▼

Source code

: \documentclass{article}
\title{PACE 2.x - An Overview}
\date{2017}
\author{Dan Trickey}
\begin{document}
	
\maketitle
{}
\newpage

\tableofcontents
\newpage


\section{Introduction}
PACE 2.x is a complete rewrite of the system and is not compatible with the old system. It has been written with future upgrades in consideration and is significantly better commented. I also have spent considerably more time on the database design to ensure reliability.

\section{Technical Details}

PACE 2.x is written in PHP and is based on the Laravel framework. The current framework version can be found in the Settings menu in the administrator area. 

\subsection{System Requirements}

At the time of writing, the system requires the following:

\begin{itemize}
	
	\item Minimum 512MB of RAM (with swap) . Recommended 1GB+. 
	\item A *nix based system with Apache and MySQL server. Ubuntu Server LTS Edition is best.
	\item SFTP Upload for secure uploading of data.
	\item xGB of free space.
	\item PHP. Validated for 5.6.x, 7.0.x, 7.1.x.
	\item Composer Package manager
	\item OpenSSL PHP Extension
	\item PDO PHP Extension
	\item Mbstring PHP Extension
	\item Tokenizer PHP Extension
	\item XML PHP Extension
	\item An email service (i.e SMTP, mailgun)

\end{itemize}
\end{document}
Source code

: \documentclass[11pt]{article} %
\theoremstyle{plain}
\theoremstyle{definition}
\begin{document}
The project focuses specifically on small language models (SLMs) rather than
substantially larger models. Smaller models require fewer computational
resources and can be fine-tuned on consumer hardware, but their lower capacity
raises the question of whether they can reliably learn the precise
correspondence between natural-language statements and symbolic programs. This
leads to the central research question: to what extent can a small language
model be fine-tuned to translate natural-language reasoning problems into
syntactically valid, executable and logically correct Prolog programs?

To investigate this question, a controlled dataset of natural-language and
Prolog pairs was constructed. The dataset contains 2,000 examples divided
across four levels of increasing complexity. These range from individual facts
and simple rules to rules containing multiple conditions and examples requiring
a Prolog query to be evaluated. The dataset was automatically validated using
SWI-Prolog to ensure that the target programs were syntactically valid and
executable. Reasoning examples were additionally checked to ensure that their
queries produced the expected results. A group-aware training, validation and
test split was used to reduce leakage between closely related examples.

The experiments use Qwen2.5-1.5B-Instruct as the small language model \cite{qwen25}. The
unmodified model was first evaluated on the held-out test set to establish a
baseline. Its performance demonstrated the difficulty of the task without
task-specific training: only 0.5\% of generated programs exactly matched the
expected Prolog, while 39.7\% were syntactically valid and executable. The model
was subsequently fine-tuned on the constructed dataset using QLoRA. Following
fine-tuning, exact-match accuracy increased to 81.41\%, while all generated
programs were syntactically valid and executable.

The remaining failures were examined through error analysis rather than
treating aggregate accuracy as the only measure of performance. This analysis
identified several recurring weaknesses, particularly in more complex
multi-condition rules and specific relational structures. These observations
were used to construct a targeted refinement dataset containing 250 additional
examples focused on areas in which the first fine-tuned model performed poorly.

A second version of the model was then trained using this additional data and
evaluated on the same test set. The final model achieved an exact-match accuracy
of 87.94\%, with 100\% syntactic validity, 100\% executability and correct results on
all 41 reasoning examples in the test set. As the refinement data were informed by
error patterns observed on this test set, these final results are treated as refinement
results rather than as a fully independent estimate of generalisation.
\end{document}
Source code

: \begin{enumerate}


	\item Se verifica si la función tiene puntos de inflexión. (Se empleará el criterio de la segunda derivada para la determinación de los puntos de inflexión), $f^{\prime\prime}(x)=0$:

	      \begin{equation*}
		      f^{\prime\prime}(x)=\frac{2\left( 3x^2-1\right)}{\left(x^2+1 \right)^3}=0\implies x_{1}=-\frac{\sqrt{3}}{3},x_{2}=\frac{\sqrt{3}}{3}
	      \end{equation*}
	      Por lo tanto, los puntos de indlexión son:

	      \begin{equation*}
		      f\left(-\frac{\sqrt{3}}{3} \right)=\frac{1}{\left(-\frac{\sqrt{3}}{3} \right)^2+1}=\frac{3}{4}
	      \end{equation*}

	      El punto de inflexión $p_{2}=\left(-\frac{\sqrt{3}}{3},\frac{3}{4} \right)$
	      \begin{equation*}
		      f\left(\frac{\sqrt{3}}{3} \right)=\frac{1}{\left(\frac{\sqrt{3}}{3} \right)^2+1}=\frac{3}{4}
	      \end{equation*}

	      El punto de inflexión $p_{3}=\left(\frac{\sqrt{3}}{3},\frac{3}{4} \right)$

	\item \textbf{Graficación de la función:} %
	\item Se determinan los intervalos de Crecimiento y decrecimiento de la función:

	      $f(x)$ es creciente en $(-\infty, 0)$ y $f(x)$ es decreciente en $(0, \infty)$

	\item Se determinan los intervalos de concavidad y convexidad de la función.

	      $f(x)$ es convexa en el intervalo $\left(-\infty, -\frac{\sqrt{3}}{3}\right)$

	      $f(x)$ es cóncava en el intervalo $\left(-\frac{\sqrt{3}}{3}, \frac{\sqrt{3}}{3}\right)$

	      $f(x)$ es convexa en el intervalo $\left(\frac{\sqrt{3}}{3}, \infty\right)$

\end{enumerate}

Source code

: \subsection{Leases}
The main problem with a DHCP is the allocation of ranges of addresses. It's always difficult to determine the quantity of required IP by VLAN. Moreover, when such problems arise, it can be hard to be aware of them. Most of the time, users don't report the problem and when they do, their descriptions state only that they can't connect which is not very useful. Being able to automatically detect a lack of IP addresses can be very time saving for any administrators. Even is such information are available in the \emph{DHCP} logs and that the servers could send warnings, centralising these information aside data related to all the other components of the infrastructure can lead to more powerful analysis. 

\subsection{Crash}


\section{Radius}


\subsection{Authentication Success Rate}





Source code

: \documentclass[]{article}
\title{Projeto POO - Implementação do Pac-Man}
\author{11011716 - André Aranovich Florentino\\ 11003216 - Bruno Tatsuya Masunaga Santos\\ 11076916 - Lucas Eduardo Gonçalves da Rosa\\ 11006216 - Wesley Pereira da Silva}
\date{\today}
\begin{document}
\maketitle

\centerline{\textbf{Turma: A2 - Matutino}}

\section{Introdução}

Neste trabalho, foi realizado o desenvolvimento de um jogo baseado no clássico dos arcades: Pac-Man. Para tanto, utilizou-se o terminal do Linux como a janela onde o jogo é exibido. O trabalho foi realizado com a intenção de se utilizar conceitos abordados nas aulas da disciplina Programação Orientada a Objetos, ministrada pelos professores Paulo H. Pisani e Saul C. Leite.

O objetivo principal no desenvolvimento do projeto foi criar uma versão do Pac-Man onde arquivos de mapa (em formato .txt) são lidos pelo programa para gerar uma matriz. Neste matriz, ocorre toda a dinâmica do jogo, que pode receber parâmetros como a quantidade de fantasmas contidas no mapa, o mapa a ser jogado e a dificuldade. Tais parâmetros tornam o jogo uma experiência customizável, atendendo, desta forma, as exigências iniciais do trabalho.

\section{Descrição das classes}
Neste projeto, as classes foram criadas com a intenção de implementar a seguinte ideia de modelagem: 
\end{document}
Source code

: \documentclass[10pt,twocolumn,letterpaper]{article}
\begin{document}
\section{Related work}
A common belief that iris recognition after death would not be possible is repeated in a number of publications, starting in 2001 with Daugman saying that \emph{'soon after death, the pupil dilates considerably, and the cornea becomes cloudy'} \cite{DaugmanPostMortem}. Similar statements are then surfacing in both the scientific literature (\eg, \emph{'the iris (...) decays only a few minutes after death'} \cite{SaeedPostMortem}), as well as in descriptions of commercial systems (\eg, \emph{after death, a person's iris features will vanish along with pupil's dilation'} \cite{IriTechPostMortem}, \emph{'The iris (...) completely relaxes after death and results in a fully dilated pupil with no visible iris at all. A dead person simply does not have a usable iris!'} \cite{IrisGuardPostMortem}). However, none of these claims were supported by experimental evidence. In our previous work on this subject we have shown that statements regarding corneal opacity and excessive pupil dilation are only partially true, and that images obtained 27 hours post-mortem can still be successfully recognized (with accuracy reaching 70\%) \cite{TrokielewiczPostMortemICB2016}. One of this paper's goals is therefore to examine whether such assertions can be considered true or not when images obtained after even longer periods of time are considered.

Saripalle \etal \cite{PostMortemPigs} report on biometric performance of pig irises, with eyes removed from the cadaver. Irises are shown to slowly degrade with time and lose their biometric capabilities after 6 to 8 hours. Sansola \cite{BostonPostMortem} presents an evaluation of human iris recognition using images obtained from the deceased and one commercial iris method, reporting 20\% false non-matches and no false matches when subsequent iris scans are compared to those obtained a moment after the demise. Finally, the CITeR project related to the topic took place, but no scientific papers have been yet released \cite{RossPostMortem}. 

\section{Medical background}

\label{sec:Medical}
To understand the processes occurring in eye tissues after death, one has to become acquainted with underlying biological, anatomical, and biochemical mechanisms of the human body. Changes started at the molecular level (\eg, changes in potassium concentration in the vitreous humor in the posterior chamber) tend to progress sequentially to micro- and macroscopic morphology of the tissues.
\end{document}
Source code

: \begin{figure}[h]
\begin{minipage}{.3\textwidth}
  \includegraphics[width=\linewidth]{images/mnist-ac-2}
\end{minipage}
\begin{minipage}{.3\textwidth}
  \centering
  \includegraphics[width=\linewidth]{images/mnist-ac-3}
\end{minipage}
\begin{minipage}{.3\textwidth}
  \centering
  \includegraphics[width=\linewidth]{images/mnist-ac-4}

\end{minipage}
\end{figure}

▲

* Task details
Each line above that contains the word "constructed" should be returned.

* Output
Prolog pairs was constructed. The dataset contains 2,000 examples divided
was subsequently fine-tuned on the constructed dataset using QLoRA. Following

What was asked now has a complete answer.